TASK DETAILS
In how many lines of the listing below does "great" appear? Reply with the number only.

MATERIAL TO PROCESS

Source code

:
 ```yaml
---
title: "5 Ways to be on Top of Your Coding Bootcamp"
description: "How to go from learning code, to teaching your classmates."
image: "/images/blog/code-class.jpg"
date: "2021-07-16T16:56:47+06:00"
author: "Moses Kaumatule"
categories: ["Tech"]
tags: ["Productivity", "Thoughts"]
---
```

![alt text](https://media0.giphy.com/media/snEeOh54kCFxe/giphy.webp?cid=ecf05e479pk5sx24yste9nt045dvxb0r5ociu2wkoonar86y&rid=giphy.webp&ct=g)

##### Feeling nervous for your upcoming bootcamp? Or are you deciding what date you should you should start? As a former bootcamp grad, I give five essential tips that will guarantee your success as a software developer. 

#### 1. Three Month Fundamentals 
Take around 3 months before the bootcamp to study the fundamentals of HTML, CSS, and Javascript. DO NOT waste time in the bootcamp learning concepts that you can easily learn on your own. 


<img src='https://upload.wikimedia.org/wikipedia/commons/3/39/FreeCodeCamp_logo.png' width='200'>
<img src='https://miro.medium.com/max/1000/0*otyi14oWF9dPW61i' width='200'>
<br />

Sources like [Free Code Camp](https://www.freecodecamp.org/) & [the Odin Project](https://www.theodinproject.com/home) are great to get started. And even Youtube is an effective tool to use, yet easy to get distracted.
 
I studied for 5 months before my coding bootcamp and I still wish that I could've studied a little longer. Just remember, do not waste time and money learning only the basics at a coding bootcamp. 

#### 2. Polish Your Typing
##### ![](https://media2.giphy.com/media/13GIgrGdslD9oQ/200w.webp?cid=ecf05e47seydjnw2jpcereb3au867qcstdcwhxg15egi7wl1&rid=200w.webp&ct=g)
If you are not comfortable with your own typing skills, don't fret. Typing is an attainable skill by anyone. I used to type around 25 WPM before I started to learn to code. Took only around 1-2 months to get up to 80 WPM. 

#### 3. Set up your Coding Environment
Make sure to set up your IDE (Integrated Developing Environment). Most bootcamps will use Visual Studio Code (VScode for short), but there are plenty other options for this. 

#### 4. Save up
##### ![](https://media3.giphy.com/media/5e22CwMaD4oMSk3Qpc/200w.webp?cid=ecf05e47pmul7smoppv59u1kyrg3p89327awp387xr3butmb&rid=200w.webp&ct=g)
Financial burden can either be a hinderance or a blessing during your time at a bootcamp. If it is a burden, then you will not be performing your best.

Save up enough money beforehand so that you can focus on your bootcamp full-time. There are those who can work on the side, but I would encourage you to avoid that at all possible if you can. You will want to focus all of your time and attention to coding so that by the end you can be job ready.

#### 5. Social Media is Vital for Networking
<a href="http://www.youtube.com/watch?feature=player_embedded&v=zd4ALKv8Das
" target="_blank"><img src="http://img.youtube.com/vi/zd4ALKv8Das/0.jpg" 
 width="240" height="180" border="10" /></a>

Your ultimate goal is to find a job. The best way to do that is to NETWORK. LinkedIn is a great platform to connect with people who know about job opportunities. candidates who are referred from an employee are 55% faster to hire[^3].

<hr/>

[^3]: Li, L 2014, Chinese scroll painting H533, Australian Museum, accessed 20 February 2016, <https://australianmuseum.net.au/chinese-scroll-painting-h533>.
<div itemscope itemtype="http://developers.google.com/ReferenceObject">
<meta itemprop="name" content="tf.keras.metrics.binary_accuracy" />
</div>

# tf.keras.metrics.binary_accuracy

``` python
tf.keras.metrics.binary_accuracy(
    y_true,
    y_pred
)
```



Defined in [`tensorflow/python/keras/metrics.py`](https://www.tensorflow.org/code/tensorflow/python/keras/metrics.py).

RESPONSE AREA
2